#### [WHAT YOU SHOULD DO]
Wherever the string "Inside" shows up in the data below, copy the whole line.

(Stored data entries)
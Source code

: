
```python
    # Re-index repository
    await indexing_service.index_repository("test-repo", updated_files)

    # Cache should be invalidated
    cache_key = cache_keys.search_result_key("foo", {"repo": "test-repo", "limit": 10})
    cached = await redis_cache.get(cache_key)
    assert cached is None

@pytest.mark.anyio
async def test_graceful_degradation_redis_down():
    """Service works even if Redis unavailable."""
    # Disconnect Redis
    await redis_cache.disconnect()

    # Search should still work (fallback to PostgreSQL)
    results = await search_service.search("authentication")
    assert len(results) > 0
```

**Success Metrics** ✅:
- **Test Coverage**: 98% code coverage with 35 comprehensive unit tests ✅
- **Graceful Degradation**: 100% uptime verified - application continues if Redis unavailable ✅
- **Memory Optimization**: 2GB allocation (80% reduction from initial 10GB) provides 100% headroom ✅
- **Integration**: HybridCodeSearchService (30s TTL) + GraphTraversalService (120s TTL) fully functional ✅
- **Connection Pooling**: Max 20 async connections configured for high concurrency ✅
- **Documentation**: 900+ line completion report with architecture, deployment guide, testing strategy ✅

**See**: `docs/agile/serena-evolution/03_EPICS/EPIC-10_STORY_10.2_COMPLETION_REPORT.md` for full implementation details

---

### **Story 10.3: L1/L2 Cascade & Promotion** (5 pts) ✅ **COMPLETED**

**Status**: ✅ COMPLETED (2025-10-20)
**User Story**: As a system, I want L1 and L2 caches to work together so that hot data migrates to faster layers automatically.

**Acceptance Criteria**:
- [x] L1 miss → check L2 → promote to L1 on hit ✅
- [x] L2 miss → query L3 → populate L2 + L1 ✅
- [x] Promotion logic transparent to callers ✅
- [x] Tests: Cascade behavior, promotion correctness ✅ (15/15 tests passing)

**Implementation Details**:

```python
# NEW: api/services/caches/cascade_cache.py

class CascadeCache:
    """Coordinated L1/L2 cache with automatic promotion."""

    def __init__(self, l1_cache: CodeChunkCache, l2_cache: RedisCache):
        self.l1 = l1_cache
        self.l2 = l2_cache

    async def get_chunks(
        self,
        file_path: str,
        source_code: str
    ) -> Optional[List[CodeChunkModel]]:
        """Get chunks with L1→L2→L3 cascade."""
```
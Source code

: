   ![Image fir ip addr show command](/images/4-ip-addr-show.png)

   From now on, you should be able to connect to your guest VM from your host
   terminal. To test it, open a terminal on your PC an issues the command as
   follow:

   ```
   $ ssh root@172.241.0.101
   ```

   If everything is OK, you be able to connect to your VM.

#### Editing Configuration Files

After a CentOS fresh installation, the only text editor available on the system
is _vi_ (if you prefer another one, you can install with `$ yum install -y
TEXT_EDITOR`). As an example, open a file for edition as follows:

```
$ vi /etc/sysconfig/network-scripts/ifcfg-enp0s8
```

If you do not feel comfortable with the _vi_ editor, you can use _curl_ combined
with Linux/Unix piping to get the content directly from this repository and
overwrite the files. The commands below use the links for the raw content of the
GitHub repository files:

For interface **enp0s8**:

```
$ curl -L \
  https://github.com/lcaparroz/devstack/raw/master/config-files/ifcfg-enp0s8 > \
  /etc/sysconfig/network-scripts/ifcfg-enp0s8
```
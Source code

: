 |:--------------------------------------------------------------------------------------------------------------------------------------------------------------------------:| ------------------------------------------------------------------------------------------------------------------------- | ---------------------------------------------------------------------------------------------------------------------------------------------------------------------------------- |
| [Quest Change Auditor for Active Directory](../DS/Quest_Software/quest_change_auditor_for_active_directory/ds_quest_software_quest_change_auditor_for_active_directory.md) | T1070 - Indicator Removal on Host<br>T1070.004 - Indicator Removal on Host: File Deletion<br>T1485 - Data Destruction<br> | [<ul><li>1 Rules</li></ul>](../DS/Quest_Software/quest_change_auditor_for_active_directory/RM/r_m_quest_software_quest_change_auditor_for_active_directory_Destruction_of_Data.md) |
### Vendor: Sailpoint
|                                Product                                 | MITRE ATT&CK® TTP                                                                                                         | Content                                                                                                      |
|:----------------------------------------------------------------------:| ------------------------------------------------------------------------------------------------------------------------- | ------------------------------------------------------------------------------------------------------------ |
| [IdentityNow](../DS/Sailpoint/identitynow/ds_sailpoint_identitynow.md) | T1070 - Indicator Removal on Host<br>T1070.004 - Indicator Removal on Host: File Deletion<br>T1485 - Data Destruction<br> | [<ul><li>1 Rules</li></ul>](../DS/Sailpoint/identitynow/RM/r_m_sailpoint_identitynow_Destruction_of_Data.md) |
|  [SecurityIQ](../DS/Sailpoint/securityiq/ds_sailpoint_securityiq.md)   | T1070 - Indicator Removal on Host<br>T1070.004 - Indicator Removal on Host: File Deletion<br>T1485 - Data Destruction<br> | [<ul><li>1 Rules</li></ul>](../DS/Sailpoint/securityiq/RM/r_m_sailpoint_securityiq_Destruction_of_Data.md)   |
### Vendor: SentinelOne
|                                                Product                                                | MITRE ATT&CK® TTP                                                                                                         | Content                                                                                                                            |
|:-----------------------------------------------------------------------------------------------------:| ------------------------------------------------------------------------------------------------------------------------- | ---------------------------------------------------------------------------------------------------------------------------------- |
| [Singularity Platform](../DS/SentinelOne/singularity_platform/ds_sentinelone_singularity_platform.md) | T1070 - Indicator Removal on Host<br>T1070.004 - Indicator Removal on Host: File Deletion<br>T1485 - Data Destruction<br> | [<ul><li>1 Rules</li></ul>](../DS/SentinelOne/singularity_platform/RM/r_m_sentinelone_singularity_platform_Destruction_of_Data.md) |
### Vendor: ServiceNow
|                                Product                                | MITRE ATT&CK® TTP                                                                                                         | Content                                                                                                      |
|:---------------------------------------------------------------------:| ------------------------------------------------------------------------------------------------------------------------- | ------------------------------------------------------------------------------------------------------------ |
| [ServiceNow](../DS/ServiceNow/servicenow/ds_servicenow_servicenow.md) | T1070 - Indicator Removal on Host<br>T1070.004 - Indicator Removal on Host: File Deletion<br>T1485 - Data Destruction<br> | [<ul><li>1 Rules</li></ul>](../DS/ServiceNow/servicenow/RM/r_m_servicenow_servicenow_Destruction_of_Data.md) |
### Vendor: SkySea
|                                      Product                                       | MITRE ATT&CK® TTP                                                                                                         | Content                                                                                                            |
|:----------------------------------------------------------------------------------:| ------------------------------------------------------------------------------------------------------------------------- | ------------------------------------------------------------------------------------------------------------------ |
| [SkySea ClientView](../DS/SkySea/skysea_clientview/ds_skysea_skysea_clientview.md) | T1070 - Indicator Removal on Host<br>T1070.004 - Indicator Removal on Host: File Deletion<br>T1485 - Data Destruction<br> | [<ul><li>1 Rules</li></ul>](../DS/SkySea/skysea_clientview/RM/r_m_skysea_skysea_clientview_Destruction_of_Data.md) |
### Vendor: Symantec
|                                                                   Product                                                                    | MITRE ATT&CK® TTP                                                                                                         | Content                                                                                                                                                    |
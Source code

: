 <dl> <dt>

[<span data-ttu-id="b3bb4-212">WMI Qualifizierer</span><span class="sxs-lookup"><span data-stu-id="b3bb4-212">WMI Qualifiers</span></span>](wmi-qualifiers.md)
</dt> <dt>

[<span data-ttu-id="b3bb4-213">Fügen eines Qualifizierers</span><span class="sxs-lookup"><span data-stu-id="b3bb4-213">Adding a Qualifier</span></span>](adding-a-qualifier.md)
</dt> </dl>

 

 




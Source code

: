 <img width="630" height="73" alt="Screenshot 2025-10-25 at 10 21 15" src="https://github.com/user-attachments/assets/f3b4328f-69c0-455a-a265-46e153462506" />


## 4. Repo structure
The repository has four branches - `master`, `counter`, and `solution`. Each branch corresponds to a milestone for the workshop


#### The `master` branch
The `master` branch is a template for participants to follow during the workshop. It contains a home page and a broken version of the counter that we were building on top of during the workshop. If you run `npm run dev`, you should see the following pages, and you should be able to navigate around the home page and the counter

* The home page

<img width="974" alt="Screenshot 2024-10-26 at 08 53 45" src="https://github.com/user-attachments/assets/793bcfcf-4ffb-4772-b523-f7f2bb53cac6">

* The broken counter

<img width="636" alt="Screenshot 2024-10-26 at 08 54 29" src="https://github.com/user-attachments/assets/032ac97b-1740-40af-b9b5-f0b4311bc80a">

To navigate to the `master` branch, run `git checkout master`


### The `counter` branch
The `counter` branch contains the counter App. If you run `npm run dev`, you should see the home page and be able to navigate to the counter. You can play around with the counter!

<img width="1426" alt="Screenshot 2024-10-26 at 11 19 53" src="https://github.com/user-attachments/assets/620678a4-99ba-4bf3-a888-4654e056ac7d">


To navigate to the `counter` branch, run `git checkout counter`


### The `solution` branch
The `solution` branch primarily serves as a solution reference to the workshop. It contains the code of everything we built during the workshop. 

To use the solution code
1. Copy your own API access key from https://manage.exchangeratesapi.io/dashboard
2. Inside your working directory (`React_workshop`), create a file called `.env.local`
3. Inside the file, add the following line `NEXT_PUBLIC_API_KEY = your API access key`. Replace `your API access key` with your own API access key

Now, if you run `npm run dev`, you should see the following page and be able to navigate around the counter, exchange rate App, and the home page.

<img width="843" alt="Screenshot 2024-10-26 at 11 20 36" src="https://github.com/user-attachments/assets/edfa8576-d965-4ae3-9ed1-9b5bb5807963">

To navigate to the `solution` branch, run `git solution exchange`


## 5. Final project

#### [SOLVED PROBLEM]
2. Inside your working directory (`React_workshop`), create a file called `.env.local`
3. Inside the file, add the following line `NEXT_PUBLIC_API_KEY = your API access key`. Replace `your API access key` with your own API access key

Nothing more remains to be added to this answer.